[Collected data entries]
********
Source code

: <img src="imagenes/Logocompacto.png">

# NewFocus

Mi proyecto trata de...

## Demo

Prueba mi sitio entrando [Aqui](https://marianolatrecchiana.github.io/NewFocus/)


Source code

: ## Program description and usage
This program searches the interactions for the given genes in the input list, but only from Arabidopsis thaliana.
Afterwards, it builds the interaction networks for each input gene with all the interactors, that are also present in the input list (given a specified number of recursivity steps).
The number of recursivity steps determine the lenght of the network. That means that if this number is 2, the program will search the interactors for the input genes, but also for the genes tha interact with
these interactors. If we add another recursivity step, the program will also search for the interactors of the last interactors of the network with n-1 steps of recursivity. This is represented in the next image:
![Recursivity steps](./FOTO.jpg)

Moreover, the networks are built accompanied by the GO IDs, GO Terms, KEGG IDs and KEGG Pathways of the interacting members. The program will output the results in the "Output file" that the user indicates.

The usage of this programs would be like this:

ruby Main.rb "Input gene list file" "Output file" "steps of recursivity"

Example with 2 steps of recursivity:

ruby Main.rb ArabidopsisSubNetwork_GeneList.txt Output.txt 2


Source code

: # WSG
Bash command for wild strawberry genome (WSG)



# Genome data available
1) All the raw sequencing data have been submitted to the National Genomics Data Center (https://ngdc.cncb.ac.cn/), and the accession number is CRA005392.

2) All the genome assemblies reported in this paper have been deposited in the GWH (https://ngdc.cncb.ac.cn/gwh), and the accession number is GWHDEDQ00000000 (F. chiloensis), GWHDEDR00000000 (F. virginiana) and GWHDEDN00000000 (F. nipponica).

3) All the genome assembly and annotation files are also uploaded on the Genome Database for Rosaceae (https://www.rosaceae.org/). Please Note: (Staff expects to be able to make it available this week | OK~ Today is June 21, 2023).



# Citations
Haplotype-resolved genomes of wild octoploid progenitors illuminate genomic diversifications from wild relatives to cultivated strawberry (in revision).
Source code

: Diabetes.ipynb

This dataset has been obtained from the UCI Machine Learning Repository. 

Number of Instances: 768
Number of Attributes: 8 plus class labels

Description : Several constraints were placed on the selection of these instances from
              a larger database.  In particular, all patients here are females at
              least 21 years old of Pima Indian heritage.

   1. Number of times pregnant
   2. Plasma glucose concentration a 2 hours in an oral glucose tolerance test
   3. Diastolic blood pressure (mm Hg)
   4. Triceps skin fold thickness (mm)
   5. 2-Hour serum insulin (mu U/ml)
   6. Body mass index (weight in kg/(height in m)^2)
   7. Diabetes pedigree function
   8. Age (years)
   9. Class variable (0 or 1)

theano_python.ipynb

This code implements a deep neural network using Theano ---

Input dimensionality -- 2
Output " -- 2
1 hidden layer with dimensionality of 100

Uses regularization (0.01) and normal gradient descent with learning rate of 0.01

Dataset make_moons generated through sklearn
********
* WORK ORDER:
Using the records given above, list every line that includes the word "networks".

* FINISHED EXERCISE:
Afterwards, it builds the interaction networks for each input gene with all the interactors, that are also present in the input list (given a specified number of recursivity steps).
Moreover, the networks are built accompanied by the GO IDs, GO Terms, KEGG IDs and KEGG Pathways of the interacting members. The program will output the results in the "Output file" that the user indicates.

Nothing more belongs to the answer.